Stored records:
:::
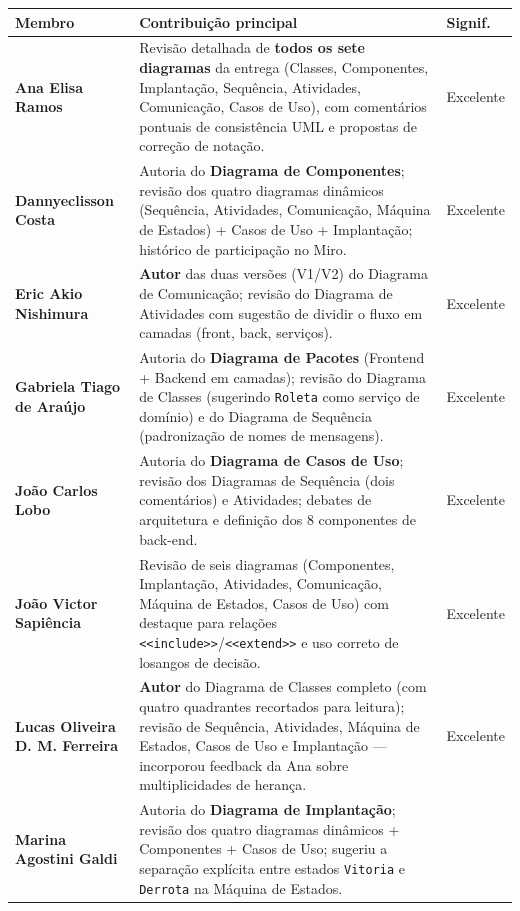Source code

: \documentclass[11pt,a4paper]{article}
\begin{document}
\renewcommand{\arraystretch}{1.25}
\begin{longtable}{|p{3.8cm}|p{9.3cm}|p{1.8cm}|}
\hline
\rowcolor{bcBlue!15}
\textbf{Membro} & \textbf{Contribuição principal} & \textbf{Signif.} \\
\hline
\endhead
\textbf{Ana Elisa Ramos} &
Revisão detalhada de \textbf{todos os sete diagramas} da entrega (Classes, Componentes, Implantação, Sequência, Atividades, Comunicação, Casos de Uso), com comentários pontuais de consistência UML e propostas de correção de notação.
& Excelente \\ \hline
\textbf{Dannyeclisson Costa} &
Autoria do \textbf{Diagrama de Componentes}; revisão dos quatro diagramas dinâmicos (Sequência, Atividades, Comunicação, Máquina de Estados) + Casos de Uso + Implantação; histórico de participação no Miro.
& Excelente \\ \hline
\textbf{Eric Akio Nishimura} &
\textbf{Autor} das duas versões (V1/V2) do Diagrama de Comunicação; revisão do Diagrama de Atividades com sugestão de dividir o fluxo em camadas (front, back, serviços).
& Excelente \\ \hline
\textbf{Gabriela Tiago de Araújo} &
Autoria do \textbf{Diagrama de Pacotes} (Frontend + Backend em camadas); revisão do Diagrama de Classes (sugerindo \texttt{Roleta} como serviço de domínio) e do Diagrama de Sequência (padronização de nomes de mensagens).
& Excelente \\ \hline
\textbf{João Carlos Lobo} &
Autoria do \textbf{Diagrama de Casos de Uso}; revisão dos Diagramas de Sequência (dois comentários) e Atividades; debates de arquitetura e definição dos 8 componentes de back-end.
& Excelente \\ \hline
\textbf{João Victor Sapiência} &
Revisão de seis diagramas (Componentes, Implantação, Atividades, Comunicação, Máquina de Estados, Casos de Uso) com destaque para relações \texttt{<<include>>}/\texttt{<<extend>>} e uso correto de losangos de decisão.
& Excelente \\ \hline
\textbf{Lucas Oliveira D. M. Ferreira} &
\textbf{Autor} do Diagrama de Classes completo (com quatro quadrantes recortados para leitura); revisão de Sequência, Atividades, Máquina de Estados, Casos de Uso e Implantação --- incorporou feedback da Ana sobre multiplicidades de herança.
& Excelente \\ \hline
\textbf{Marina Agostini Galdi} &
Autoria do \textbf{Diagrama de Implantação}; revisão dos quatro diagramas dinâmicos + Componentes + Casos de Uso; sugeriu a separação explícita entre estados \texttt{Vitoria} e \texttt{Derrota} na Máquina de Estados.

\end{longtable}
\end{document}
:::
§ **The task**
Return all the records exactly, excluding images.

§ **Task result**
Source code

: \documentclass[11pt,a4paper]{article}
\begin{document}
\renewcommand{\arraystretch}{1.25}
\begin{longtable}{|p{3.8cm}|p{9.3cm}|p{1.8cm}|}
\hline
\rowcolor{bcBlue!15}
\textbf{Membro} & \textbf{Contribuição principal} & \textbf{Signif.} \\
\hline
\endhead
\textbf{Ana Elisa Ramos} &
Revisão detalhada de \textbf{todos os sete diagramas} da entrega (Classes, Componentes, Implantação, Sequência, Atividades, Comunicação, Casos de Uso), com comentários pontuais de consistência UML e propostas de correção de notação.
& Excelente \\ \hline
\textbf{Dannyeclisson Costa} &
Autoria do \textbf{Diagrama de Componentes}; revisão dos quatro diagramas dinâmicos (Sequência, Atividades, Comunicação, Máquina de Estados) + Casos de Uso + Implantação; histórico de participação no Miro.
& Excelente \\ \hline
\textbf{Eric Akio Nishimura} &
\textbf{Autor} das duas versões (V1/V2) do Diagrama de Comunicação; revisão do Diagrama de Atividades com sugestão de dividir o fluxo em camadas (front, back, serviços).
& Excelente \\ \hline
\textbf{Gabriela Tiago de Araújo} &
Autoria do \textbf{Diagrama de Pacotes} (Frontend + Backend em camadas); revisão do Diagrama de Classes (sugerindo \texttt{Roleta} como serviço de domínio) e do Diagrama de Sequência (padronização de nomes de mensagens).
& Excelente \\ \hline
\textbf{João Carlos Lobo} &
Autoria do \textbf{Diagrama de Casos de Uso}; revisão dos Diagramas de Sequência (dois comentários) e Atividades; debates de arquitetura e definição dos 8 componentes de back-end.
& Excelente \\ \hline
\textbf{João Victor Sapiência} &
Revisão de seis diagramas (Componentes, Implantação, Atividades, Comunicação, Máquina de Estados, Casos de Uso) com destaque para relações \texttt{<<include>>}/\texttt{<<extend>>} e uso correto de losangos de decisão.
& Excelente \\ \hline
\textbf{Lucas Oliveira D. M. Ferreira} &
\textbf{Autor} do Diagrama de Classes completo (com quatro quadrantes recortados para leitura); revisão de Sequência, Atividades, Máquina de Estados, Casos de Uso e Implantação --- incorporou feedback da Ana sobre multiplicidades de herança.
& Excelente \\ \hline
\textbf{Marina Agostini Galdi} &
Autoria do \textbf{Diagrama de Implantação}; revisão dos quatro diagramas dinâmicos + Componentes + Casos de Uso; sugeriu a separação explícita entre estados \texttt{Vitoria} e \texttt{Derrota} na Máquina de Estados.

\end{longtable}
\end{document}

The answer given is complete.